Long horizontal and multi-lateral oil and gas wells provide an attractive option for maximizing reservoir contact. Formate-based brines have been used in drilling and completion operations for more than 10 years. Advantages of these fluids include high density, solids-free brines, better compatibility with XC-polymer, starches, and less potential for formation damage. These advantages were reported in several previous publications.
Filter cake of drilling fluid can act as a barrier to the fluid flow in both cased and openhole wells. Calcium carbonate particles are frequently used as weighting material to maintain the pressure that is required for well control and minimizing leak-off rate. These solid particles become consolidated and trapped in a polymeric material and this makes the filter cake a very effective permeability barrier.
The conventional method for cleaning filter cake is by using solids free formate brines, either by soaking or circulating for many hours at high flow rates. This mechanical technique removes only external filter cake. Chemical means like acids, oxidizers or enzymes are usually used as an alternative method for dissolving both the external and internal filter cake. Most of these fluids cannot give a full coverage to the wellbore due to the formation heterogeneity.
A new precursor (ester of an organic acid) can generate an acid downhole at a low release rate, which results in uniform fluid distribution through the wellbore. Compatibility and thermal stability tests between the precursor solution and formation brine were studied in detail. Return permeability experiments were conducted by using HPHT dynamic fluid loss cells. The ester solution was effective in cleaning the filter cake in comparison to the formate brines.
A field application, where formate brine was used to drill and complete a gas producer in a sandstone reservoir is included in this paper. The gas well was drilled in a weakly consolidated reservoir, and was completed with expandable sand screens (Inconel 825). The bottom hole temperature is 300°F. The produced gas contains 2–3 vol% carbon dioxide and no hydrogen sulfide. Full analysis of flow back samples indicated that most of the returned solids are calcium carbonate. Lab tests indicated that the ester solution can be used to restore well productivity by removing damage induced by the drilling mud filter cake.
Khuff and Pre-khuff gas-condensate reservoirs in Saudi Arabia have been on production for more than ten years. Many of these wells are classified as sour gas producers with hydrogen sulfide levels up to 10 mol% and carbon dioxide at 4–5 mol%., Table 1.1 T-100 is the first 5-? in. deviated gas well in Field T. The targeted reservoir in this well is Unayzah-A reservoir.

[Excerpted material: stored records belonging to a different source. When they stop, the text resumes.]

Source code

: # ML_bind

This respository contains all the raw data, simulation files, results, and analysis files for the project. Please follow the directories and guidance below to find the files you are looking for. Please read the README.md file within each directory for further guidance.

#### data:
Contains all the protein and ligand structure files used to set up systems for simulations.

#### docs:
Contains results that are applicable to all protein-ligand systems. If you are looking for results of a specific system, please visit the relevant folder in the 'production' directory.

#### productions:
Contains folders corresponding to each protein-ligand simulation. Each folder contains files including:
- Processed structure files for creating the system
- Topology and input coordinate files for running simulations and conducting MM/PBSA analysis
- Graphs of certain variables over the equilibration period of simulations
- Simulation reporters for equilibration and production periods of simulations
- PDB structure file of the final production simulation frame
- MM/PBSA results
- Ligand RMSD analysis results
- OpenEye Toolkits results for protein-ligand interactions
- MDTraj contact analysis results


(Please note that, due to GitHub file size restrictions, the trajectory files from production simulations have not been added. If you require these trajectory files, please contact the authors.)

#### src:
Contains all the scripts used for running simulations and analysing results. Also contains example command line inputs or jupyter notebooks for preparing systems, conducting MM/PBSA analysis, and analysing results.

The gas reservoir is sandstone. The mineralogy of the rock at the subject well was not available, therefore, the mineralogy of an off set well (well T-800) will be discussed. Table 2 shows that the rock contains mainly quartz, clays, and feldspars and carbonate minerals. This mineralogy can affect stimulation efforts in this reservoir in several ways. Clay particles include illite and kalinite. Illite is sensitive to HCl, whereas kalininite can cause fines migration if the drilling or completion fluids have lower salinity than the native formation brines. Illite/smectite mixed clay can cause clay swelling. Potassium chloride is added to both drilling and completion fluids to avoid clay swelling and or fine migration problems. The rock contains carbonate minerals which should be removed if an HF-based acid is to be used to stimulate this formation. The presence of iron-based minerals (ankertie and pyrite) highlights the need to use an iron control agent.
The reservoir temperature and pressure are 300°F and 8,535 psi, respectively. Well T-100 was re-entered, sidetracked, and drilled as a highly slanted well, with an angle of 81o, to a total depth of 16,747 ft measured depth (15,130 ft total vertical depth). The well completion includes 4 in. expandable sand screen (ESS). The ESS was successfully run to a depth of 16,606 ft. This was 141 ft from the bottom, as the screen assembly stopped. The screen could not be pushed any further due to the fragility of the screens with maximum allowable hole drag of 60,000 lb.2 The ESS was then expanded to 6.125 in. OD and 5.125 in. ID down to 16,600 ft, Photo 1. The porosity and permeability core plugs obtained from the subject well were measured; Fig. 1. Expandable sand screen was selected to provide downhole sand control and ultimately will reduce the friction pressure loss and sanding problems. Well T-100 was the second well drilled by using formate-based drilling fluid in Saudi Arabia.